→ Aim of the exercise
Keyword search on "team": report each line of the records that contains it.

[Dataset entries]

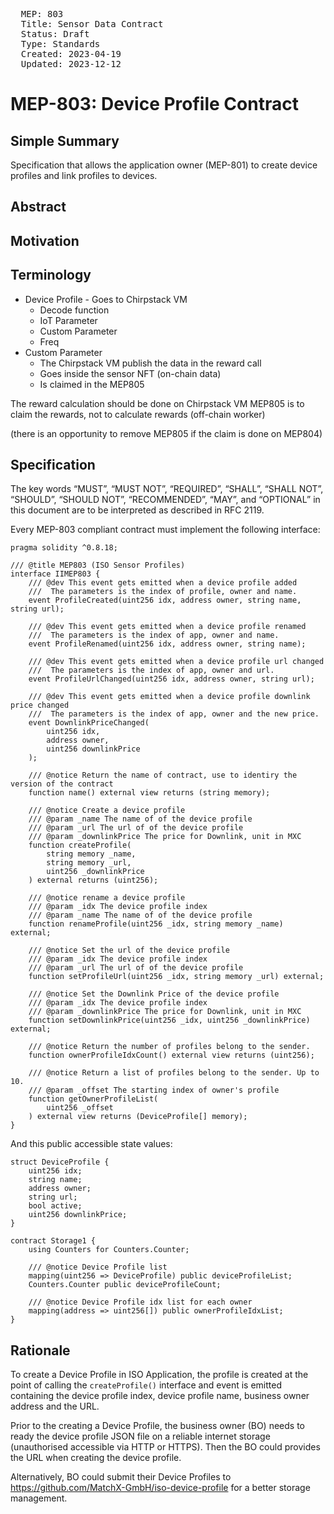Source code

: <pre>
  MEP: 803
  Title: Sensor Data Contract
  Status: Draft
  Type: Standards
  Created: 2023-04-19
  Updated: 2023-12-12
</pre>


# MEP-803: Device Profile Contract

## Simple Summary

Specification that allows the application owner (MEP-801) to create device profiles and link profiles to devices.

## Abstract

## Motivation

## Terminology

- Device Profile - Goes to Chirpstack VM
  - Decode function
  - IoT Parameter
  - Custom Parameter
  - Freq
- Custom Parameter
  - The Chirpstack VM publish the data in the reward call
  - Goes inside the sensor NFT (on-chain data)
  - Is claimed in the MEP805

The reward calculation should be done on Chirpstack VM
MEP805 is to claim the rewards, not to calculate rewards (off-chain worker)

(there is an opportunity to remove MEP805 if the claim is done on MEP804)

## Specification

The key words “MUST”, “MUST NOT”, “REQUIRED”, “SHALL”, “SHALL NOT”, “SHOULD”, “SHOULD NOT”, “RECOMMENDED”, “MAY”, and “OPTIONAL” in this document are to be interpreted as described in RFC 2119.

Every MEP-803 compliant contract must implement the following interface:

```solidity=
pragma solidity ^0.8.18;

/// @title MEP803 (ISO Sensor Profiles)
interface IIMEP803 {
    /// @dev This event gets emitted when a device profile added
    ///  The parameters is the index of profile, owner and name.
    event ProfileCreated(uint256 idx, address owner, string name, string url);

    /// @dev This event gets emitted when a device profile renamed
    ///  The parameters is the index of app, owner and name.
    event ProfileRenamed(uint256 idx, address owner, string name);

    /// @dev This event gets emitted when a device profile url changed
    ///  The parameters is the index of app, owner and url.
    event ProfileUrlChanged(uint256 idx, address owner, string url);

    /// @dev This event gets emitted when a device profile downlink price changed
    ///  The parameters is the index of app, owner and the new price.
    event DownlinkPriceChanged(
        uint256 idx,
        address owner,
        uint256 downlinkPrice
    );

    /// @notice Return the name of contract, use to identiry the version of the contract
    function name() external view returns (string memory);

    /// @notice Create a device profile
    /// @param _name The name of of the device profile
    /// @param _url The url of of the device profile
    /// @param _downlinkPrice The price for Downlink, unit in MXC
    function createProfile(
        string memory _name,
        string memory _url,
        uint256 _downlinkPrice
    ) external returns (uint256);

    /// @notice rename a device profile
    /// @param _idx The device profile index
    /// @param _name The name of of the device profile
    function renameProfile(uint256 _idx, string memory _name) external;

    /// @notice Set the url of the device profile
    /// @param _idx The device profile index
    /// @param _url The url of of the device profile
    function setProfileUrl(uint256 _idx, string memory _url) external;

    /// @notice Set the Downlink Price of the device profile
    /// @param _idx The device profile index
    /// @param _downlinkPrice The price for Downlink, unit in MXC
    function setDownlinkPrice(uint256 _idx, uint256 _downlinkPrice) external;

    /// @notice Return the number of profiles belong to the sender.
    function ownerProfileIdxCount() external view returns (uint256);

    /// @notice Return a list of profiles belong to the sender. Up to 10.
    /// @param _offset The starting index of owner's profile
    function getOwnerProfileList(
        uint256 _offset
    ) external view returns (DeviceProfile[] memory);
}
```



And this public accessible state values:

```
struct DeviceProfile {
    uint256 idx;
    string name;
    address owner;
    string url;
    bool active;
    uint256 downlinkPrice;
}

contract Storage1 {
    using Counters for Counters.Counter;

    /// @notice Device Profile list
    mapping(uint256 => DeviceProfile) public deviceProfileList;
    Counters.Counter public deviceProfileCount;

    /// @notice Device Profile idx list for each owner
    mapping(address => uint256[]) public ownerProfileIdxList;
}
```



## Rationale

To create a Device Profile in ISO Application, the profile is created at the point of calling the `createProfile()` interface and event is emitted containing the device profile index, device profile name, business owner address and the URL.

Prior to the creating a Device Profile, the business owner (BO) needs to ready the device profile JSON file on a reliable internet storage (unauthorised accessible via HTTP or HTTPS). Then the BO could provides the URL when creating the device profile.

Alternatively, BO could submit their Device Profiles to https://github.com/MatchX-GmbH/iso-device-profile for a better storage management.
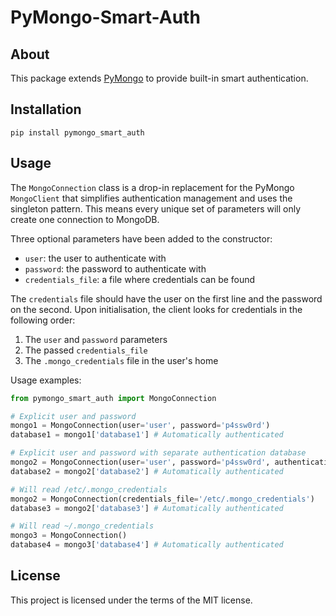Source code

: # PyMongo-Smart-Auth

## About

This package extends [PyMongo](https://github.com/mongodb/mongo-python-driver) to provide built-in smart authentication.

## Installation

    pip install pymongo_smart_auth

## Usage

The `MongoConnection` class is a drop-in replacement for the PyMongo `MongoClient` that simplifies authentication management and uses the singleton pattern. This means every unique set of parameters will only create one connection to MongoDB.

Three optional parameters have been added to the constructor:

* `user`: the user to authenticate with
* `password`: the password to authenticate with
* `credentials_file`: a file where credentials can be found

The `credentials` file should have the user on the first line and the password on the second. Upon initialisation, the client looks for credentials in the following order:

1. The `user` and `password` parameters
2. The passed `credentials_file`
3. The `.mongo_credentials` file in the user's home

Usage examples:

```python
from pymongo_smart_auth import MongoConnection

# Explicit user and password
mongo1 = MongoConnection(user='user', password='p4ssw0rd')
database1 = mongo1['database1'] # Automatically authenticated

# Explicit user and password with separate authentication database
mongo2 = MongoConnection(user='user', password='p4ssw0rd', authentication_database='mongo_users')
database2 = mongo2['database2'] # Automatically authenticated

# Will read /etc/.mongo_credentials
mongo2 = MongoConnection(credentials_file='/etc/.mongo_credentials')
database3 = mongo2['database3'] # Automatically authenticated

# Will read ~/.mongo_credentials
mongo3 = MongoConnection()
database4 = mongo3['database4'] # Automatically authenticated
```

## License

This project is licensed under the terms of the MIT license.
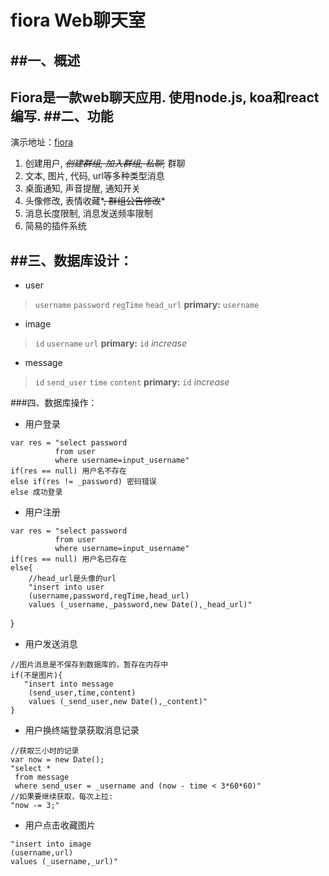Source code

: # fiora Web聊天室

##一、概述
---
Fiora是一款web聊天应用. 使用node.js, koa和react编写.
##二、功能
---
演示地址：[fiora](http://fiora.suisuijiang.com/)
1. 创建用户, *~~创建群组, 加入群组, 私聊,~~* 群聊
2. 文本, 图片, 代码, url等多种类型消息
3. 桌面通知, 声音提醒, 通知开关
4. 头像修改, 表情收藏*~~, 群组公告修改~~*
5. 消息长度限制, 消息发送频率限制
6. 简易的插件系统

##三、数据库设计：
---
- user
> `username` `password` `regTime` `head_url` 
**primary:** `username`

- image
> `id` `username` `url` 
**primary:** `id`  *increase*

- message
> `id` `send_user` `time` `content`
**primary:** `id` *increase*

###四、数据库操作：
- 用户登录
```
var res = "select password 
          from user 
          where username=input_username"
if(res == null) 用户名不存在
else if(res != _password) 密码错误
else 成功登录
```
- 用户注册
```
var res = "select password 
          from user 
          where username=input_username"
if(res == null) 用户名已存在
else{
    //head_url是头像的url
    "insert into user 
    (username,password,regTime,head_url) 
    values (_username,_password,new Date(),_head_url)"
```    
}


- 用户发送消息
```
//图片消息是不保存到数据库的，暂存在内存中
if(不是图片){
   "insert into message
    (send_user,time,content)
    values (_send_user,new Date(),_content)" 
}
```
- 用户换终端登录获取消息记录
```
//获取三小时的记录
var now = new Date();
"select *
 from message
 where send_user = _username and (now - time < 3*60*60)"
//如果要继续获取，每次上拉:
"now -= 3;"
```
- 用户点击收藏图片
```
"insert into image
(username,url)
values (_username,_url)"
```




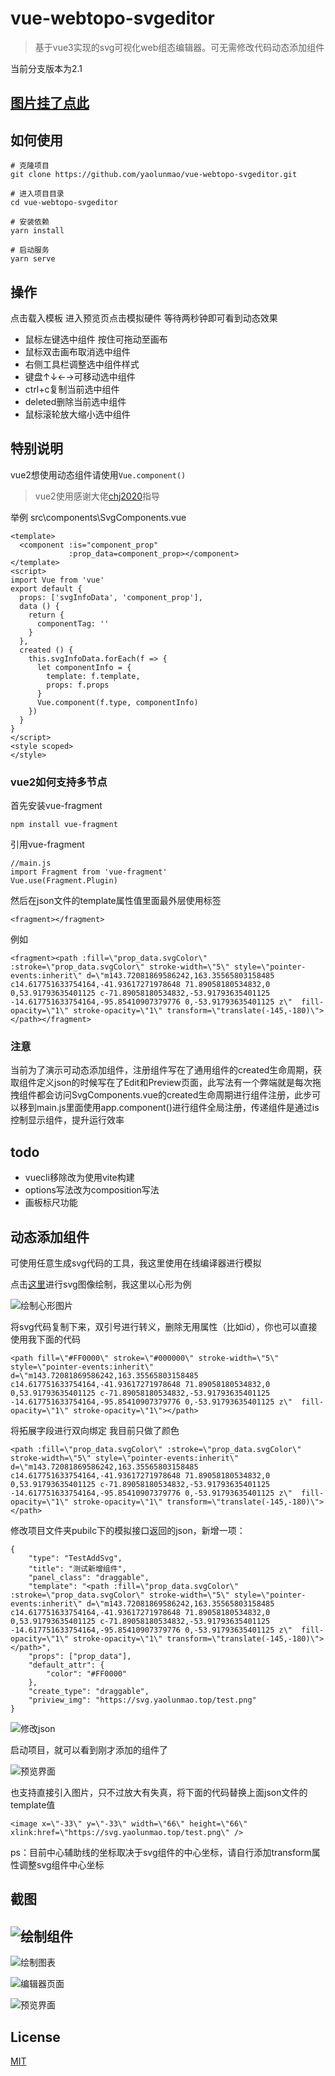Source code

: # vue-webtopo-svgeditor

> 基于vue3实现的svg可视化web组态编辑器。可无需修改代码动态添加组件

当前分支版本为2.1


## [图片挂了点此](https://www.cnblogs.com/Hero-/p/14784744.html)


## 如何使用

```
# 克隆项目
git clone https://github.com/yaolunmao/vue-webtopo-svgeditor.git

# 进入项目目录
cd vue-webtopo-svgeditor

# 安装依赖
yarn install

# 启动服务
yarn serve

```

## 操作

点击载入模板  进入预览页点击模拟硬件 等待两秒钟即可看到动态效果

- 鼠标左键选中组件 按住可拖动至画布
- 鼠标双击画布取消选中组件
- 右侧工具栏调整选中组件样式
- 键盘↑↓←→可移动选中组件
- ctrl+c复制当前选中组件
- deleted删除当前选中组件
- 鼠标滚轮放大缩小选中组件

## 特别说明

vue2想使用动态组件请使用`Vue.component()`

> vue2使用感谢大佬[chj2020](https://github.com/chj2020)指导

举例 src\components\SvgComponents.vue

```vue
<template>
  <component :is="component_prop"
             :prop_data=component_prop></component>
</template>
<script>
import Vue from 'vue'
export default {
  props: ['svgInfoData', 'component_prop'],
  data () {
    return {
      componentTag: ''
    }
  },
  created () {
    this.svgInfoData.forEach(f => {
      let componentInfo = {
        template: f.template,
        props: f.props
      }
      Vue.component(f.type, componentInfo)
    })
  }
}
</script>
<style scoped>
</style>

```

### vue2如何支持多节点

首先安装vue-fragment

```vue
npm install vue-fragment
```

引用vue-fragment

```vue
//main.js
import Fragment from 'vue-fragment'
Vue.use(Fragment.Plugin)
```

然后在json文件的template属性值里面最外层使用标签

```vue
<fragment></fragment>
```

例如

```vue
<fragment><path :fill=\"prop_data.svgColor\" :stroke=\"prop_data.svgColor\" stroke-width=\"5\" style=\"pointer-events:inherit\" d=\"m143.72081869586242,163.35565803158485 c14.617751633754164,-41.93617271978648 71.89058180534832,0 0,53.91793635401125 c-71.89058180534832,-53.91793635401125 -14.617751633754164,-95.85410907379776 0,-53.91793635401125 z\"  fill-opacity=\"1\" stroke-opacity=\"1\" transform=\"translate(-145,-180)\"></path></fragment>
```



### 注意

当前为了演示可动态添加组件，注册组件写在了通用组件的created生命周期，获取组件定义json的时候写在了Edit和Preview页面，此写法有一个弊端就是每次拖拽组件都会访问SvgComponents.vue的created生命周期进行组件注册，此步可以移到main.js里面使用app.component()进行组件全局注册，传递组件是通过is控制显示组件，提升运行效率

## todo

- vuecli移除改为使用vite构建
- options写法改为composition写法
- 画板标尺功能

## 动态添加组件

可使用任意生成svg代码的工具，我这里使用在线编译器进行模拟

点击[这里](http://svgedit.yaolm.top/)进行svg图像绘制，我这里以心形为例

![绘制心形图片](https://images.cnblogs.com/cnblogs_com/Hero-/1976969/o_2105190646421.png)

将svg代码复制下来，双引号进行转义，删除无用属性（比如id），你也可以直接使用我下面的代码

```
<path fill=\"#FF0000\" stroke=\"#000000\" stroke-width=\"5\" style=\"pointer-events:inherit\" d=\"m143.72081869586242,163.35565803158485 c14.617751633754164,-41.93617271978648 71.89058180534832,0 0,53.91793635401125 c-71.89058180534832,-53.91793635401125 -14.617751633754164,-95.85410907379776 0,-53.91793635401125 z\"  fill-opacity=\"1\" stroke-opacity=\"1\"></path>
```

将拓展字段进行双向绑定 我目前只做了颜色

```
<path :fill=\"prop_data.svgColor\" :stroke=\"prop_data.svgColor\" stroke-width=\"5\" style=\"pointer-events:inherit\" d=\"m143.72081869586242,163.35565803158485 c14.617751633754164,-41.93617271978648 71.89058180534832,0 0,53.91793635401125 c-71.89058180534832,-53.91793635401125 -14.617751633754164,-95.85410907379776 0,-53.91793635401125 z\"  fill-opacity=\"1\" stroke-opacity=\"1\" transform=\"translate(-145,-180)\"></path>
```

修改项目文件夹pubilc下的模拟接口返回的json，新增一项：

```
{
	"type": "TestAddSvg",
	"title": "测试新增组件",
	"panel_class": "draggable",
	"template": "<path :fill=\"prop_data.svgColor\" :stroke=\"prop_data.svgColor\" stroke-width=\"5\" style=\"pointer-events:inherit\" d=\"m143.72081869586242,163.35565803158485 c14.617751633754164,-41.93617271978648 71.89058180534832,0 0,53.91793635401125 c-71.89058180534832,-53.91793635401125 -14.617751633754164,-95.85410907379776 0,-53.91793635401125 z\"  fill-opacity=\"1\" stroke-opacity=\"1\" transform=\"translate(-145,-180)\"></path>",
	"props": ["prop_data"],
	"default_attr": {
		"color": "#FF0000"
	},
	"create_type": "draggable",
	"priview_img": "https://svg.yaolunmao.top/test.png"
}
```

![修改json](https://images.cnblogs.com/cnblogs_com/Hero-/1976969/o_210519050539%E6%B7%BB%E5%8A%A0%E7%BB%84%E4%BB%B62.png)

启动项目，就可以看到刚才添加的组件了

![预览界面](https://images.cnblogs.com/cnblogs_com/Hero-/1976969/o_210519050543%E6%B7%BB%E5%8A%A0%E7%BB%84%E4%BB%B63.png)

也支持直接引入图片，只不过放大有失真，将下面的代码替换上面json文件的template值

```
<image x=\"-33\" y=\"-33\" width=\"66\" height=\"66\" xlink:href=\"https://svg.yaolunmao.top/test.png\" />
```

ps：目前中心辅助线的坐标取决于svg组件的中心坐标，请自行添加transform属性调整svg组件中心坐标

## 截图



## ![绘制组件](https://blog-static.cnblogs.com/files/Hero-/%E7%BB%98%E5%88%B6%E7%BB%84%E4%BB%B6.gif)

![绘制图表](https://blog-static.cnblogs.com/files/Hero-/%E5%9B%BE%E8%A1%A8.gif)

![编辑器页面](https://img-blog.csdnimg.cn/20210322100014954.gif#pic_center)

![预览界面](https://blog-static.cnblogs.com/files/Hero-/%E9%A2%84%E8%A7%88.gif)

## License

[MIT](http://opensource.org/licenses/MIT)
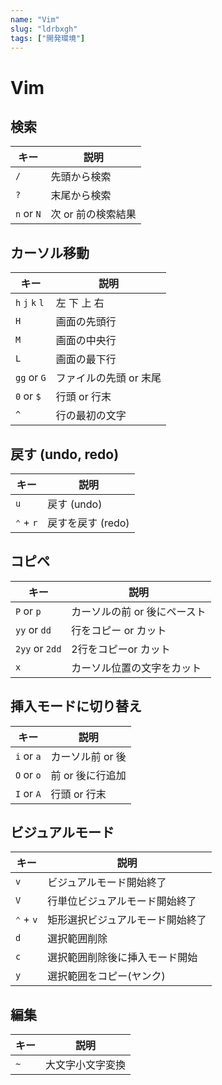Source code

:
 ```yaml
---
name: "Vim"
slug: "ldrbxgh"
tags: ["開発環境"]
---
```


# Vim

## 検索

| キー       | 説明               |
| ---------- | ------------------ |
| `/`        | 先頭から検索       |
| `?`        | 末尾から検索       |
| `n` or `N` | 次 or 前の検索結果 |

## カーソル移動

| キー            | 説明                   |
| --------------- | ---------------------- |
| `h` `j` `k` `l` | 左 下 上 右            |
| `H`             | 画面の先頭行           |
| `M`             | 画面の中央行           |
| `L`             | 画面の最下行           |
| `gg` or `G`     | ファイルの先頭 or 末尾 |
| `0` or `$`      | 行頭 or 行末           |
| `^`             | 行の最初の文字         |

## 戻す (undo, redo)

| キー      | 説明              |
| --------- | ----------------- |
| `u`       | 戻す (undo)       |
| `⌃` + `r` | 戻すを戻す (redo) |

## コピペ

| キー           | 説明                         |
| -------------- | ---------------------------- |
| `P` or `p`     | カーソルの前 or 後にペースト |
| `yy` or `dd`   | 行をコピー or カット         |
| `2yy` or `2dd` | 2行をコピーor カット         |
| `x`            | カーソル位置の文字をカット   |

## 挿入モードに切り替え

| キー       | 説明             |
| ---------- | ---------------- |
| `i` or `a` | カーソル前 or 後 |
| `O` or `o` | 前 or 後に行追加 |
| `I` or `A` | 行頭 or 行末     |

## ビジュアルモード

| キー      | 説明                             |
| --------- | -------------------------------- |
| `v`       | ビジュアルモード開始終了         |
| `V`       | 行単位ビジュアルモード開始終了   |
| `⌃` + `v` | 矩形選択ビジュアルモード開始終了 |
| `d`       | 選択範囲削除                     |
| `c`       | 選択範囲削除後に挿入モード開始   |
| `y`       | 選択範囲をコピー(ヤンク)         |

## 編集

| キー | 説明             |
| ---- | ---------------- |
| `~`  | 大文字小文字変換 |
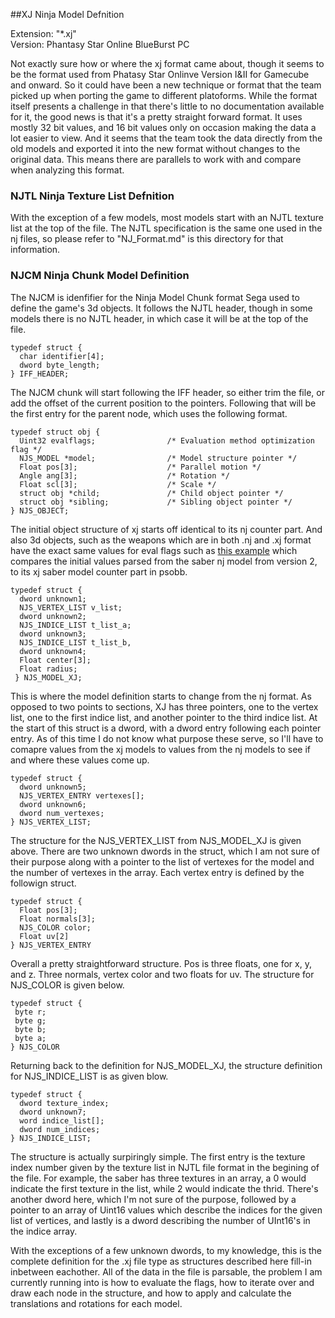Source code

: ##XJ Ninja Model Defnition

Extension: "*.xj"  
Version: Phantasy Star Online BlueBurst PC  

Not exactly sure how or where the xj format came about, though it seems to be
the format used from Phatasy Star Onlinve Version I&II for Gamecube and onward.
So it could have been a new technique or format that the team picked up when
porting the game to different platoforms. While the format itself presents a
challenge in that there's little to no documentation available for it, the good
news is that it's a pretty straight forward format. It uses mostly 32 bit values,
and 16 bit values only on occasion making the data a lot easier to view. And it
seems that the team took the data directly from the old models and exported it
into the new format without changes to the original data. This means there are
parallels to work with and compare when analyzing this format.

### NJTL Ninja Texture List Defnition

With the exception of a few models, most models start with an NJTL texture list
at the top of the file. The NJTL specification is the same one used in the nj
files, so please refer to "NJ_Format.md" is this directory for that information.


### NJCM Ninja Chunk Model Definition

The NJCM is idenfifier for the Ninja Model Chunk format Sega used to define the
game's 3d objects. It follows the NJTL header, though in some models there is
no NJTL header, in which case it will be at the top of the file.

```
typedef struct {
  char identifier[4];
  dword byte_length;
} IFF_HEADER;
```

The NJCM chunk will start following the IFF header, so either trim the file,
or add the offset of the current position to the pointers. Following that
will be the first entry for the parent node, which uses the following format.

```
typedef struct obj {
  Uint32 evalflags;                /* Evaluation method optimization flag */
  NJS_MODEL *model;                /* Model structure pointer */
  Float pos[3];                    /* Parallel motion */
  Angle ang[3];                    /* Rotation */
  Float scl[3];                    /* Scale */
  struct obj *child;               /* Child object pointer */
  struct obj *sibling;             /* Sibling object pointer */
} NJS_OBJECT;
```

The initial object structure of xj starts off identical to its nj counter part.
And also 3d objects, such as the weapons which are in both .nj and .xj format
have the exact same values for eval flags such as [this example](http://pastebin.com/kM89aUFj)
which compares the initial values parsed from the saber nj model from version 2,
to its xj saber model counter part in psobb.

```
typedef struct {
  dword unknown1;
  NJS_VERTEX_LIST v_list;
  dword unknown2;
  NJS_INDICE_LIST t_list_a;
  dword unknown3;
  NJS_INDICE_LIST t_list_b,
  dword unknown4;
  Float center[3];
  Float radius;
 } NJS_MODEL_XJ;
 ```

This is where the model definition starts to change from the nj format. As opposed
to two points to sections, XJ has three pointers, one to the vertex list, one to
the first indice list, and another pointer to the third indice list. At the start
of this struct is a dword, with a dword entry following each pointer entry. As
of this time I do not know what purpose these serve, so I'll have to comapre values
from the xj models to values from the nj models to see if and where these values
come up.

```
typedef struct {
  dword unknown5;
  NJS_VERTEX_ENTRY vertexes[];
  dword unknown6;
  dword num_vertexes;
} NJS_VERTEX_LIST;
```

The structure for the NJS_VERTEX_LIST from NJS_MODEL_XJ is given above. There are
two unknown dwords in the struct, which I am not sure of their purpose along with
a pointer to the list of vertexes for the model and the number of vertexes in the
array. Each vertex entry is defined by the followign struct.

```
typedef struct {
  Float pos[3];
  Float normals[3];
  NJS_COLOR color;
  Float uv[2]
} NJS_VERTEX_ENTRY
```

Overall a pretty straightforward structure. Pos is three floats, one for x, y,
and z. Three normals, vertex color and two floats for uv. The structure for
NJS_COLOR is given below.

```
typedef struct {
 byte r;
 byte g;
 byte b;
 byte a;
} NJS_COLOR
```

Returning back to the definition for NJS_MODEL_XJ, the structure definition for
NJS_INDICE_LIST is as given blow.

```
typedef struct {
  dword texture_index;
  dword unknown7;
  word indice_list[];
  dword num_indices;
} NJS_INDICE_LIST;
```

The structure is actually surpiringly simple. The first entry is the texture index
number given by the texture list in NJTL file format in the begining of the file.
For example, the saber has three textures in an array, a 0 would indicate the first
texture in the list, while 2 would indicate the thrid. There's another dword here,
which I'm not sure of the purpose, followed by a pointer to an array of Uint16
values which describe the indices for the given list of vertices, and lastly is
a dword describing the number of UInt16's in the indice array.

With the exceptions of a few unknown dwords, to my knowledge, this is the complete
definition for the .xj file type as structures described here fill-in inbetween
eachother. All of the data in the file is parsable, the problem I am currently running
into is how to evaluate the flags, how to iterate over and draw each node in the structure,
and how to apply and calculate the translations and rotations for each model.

[/Dataset entries]

→ Output below
So it could have been a new technique or format that the team picked up when
seems that the team took the data directly from the old models and exported it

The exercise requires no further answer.